Start the output with the opening line of the listing below and continue, reproducing each line exactly, up to and including the line that contains "## 2020-12-06".

##############################

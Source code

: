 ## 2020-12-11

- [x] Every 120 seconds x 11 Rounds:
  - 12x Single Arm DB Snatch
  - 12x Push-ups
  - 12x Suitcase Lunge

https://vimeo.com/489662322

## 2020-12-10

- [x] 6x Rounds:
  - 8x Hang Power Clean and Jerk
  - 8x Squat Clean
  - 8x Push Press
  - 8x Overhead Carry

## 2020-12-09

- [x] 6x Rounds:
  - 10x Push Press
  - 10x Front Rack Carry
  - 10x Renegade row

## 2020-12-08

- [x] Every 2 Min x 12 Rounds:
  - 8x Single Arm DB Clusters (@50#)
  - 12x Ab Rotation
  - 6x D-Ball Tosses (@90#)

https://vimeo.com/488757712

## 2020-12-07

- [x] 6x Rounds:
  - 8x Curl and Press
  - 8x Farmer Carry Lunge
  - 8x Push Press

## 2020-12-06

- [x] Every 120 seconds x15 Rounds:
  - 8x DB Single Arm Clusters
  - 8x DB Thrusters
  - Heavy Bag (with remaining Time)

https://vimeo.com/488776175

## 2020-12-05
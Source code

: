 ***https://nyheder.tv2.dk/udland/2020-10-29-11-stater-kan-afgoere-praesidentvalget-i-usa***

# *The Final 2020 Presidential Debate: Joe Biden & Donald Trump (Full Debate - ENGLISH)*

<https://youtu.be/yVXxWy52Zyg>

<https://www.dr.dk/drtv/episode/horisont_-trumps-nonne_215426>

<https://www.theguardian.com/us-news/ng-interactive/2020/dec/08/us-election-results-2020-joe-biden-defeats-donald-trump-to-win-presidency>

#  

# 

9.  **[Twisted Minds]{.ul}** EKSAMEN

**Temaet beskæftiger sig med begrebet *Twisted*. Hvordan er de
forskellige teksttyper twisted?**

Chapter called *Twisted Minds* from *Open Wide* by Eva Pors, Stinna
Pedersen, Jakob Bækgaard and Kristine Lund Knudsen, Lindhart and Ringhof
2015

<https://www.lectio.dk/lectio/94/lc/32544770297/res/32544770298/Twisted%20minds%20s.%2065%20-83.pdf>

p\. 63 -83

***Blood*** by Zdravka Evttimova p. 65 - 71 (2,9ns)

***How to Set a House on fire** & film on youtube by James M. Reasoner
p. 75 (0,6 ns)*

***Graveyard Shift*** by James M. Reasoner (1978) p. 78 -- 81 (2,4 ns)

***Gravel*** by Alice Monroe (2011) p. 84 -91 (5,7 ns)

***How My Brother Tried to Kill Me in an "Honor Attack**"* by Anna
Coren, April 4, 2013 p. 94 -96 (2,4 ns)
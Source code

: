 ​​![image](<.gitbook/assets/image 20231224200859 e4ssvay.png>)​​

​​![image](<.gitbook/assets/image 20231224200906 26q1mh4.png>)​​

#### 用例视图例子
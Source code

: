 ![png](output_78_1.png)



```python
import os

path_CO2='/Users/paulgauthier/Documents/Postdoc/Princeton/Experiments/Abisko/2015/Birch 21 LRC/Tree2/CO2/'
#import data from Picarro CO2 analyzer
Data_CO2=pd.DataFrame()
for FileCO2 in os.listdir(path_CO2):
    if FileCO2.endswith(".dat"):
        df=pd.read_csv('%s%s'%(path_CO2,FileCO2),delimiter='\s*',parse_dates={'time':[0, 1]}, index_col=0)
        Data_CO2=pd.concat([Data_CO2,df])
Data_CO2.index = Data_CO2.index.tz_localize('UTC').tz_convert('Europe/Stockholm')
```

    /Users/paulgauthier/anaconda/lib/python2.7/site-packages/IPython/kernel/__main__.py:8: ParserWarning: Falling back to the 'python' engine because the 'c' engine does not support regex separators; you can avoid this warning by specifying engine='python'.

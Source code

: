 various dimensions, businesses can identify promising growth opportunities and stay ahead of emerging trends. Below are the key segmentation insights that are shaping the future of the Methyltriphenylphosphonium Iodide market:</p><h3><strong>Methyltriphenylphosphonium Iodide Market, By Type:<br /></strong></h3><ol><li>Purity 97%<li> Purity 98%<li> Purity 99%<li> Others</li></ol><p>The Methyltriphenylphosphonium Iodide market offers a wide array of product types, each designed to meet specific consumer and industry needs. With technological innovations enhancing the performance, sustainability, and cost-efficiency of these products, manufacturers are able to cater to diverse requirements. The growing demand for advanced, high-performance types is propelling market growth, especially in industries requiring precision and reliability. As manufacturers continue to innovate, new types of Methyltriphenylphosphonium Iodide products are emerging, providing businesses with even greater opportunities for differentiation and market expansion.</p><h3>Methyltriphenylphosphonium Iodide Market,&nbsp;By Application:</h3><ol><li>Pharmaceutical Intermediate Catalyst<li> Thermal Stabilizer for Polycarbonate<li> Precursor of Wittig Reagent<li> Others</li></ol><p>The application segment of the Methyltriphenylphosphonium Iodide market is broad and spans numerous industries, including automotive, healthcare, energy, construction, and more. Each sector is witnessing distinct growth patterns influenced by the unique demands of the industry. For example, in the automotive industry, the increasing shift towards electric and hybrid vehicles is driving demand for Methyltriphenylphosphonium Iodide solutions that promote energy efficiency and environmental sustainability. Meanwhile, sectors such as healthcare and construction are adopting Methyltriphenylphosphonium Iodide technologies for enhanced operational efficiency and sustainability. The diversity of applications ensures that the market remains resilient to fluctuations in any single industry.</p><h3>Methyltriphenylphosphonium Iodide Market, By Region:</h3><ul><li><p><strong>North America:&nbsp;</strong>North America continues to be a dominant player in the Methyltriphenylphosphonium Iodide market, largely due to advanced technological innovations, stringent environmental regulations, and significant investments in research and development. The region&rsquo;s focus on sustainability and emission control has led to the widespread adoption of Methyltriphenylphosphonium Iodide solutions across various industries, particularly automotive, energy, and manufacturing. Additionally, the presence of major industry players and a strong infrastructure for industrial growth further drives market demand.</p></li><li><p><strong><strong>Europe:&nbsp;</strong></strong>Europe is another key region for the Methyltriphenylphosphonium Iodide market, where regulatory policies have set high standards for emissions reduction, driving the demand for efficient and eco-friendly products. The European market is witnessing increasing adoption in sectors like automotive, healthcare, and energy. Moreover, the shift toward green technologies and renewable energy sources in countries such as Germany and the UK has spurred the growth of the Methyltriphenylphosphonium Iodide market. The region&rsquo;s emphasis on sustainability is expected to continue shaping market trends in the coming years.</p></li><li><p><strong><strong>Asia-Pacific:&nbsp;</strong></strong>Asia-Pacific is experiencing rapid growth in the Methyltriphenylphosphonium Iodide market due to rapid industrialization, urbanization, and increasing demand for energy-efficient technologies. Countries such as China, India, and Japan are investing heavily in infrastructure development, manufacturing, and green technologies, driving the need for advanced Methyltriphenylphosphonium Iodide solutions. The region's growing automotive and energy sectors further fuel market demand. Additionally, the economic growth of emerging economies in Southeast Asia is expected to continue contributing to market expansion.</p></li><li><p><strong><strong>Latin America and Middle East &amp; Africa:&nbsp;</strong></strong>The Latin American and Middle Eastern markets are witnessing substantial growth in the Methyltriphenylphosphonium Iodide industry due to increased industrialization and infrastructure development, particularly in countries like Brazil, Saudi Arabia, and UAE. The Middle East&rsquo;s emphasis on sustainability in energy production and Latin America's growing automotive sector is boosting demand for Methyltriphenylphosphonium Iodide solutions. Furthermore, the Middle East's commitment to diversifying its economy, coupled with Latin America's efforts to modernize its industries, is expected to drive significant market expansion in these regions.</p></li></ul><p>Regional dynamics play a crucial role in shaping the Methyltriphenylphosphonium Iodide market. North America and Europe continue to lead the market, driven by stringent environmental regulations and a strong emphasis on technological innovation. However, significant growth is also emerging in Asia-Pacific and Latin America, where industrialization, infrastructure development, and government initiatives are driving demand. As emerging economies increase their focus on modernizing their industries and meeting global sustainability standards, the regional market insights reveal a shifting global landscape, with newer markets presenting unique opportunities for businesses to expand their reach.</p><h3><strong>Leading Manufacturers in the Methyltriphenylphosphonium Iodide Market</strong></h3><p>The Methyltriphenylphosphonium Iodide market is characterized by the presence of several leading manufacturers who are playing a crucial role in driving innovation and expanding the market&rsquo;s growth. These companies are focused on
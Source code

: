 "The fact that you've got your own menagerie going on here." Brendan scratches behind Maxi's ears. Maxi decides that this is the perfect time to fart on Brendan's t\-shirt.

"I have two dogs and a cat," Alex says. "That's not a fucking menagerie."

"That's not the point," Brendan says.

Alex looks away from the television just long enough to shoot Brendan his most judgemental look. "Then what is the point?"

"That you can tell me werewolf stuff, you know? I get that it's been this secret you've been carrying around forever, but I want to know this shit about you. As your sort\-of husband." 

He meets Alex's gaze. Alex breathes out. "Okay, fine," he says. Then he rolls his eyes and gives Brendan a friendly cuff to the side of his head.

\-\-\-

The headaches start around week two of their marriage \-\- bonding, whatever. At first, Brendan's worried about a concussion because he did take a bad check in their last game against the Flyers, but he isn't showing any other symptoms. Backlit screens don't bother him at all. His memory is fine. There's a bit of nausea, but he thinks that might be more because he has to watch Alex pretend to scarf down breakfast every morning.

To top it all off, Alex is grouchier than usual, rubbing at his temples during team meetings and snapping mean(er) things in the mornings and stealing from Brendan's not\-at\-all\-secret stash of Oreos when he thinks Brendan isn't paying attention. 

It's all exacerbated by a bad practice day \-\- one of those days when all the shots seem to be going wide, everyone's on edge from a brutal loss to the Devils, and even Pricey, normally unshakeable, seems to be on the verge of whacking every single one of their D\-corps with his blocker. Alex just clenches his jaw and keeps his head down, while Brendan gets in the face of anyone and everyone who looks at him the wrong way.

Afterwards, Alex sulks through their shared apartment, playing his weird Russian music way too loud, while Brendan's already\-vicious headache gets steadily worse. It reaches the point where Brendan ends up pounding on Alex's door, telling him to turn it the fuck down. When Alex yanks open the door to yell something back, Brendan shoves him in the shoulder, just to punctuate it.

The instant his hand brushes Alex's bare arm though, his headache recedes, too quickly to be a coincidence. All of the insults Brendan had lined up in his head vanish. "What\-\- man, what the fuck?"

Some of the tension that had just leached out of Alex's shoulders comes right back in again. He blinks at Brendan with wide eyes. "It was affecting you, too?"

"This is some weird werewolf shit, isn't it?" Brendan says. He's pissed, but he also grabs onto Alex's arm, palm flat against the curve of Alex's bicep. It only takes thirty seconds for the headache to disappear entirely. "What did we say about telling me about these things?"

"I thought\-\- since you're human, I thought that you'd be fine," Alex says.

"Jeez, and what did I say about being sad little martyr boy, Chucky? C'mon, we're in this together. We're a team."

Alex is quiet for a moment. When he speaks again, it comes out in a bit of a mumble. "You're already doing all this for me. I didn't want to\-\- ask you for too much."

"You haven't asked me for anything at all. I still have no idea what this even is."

##############################

• _SOLUTION FOR THIS PROBLEM_
Source code

: ## 2020-12-11

- [x] Every 120 seconds x 11 Rounds:
  - 12x Single Arm DB Snatch
  - 12x Push-ups
  - 12x Suitcase Lunge

https://vimeo.com/489662322

## 2020-12-10

- [x] 6x Rounds:
  - 8x Hang Power Clean and Jerk
  - 8x Squat Clean
  - 8x Push Press
  - 8x Overhead Carry

## 2020-12-09

- [x] 6x Rounds:
  - 10x Push Press
  - 10x Front Rack Carry
  - 10x Renegade row

## 2020-12-08

- [x] Every 2 Min x 12 Rounds:
  - 8x Single Arm DB Clusters (@50#)
  - 12x Ab Rotation
  - 6x D-Ball Tosses (@90#)

https://vimeo.com/488757712

## 2020-12-07

- [x] 6x Rounds:
  - 8x Curl and Press
  - 8x Farmer Carry Lunge
  - 8x Push Press

## 2020-12-06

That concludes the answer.